3. The tissue culture seedling method of the Prunus cerasifera as claimed in claim 1, which is characterized in that: and (3) sterilizing the in-vitro propagation material, namely washing the stem end with the terminal bud with tap water, putting the stem end into 70% alcohol for disinfection for 15-25 s, and soaking the stem end with sodium hypochlorite for 18 min.

4. The tissue culture seedling method of the Prunus cerasifera as claimed in claim 1, which is characterized in that: inducing adventitious bud differentiation, selecting 2-3 cm stem segments with terminal buds, placing on a reciprocating shaking seedbed, performing shallow layer shake culture by using a liquid adventitious bud culture medium, and performing culture by adding a growth regulator 6-BA (1.0 mg/l) and an NAA (0.05 mg/l); when the plant grows to 2.5-3.5 cm, the plant is transferred to the other half of reciprocating shaking seedbed, the shallow layer shaking culture is carried out by using a liquid rooting culture medium, and the rooting is induced by adding a growth regulator IBA (1.0 mg/l) and an IAA (1.0 mg/l).

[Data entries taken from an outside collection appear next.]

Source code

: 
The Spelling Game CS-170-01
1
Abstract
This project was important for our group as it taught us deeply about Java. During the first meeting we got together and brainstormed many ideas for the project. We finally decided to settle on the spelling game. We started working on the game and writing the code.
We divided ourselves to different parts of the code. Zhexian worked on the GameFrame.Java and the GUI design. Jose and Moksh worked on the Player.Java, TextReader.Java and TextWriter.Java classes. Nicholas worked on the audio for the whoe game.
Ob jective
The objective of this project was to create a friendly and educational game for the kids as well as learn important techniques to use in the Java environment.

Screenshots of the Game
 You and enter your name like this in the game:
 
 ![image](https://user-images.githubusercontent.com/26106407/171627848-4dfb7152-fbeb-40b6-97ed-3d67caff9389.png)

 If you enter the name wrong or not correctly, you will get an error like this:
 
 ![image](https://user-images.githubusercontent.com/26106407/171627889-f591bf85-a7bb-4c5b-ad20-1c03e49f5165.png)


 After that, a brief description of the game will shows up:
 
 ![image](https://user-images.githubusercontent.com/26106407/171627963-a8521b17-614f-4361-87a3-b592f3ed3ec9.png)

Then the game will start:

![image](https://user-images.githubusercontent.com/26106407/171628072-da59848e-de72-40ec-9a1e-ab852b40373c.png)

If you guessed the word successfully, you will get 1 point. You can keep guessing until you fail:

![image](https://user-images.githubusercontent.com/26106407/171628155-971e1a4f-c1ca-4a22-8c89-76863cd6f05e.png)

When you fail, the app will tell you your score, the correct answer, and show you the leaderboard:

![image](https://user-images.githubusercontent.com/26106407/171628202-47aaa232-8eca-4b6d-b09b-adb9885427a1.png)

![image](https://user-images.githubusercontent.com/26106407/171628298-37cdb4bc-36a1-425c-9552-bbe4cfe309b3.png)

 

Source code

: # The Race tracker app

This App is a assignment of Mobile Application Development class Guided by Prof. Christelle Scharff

5. The tissue culture seedling method of the Prunus cerasifera as claimed in claim 1, which is characterized in that: the reciprocating type rocking seedbed comprises a reciprocating type rocking bed and a disposable sealed clean porous seedling raising tray, the tray surface is of a plastic structure, the working mode of the reciprocating type rocking bed is horizontal reciprocating, the vibration amplitude is 20mm, and the vibration frequency is 60 rpm.

6. The tissue culture seedling method of the Prunus cerasifera as claimed in claim 1, which is characterized in that: the culture and propagation conditions are characterized in that the culture and propagation conditions are carried out by reciprocating shaking a seedbed and carrying out shallow shaking culture on a liquid culture medium at the temperature of 25 +/-3 ℃, the illumination intensity of 1000lx to 6000lx and the relative humidity of 70-80%.